## What to do
All lines in the records that carry the string "view" are to be shown.

## Plain-text document sources
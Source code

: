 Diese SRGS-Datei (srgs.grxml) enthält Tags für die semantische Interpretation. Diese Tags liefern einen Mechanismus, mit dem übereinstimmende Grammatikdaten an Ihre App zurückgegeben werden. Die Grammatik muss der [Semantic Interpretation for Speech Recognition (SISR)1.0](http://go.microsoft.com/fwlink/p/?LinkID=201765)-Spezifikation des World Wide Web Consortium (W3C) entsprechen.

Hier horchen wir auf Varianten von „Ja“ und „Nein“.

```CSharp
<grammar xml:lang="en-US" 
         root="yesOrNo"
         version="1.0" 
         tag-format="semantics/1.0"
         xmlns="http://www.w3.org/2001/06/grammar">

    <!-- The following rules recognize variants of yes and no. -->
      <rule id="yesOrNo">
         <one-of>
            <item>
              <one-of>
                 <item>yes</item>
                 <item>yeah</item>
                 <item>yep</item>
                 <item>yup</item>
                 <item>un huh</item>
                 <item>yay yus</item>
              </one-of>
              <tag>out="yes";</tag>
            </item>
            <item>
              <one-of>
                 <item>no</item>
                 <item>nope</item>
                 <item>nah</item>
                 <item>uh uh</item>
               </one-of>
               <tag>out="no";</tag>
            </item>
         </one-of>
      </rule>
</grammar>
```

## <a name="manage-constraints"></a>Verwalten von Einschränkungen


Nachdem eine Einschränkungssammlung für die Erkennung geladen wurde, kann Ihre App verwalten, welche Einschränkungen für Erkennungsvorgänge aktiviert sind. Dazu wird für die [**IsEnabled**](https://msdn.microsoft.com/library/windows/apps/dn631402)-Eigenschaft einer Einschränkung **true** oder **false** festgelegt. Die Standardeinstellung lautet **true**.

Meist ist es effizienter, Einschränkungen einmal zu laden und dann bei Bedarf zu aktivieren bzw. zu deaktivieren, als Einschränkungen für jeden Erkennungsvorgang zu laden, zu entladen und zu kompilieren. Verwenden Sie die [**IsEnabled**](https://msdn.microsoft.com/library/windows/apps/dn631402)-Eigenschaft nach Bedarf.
---
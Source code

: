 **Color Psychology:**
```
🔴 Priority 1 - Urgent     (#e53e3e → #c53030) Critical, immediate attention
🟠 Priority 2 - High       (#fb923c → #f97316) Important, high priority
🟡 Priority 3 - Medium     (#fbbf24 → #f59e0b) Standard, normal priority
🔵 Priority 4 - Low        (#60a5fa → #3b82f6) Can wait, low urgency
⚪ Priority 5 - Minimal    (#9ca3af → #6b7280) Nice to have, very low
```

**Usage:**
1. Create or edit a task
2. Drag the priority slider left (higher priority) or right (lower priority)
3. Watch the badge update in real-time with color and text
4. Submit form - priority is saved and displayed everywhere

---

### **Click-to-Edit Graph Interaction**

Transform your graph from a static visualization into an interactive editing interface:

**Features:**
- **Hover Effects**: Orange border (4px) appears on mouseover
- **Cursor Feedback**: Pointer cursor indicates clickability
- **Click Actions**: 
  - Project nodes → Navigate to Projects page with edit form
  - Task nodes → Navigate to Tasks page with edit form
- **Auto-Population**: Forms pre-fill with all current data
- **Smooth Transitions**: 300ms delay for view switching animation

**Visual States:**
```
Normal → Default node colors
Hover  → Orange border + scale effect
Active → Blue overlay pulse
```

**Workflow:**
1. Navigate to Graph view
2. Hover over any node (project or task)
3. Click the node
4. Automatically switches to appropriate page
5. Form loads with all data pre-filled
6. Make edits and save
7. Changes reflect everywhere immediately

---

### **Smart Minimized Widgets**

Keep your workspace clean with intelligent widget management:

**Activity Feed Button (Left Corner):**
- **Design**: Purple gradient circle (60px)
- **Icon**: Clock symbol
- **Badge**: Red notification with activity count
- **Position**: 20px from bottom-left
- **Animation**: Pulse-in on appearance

## Reply
- **Smooth Transitions**: 300ms delay for view switching animation
1. Navigate to Graph view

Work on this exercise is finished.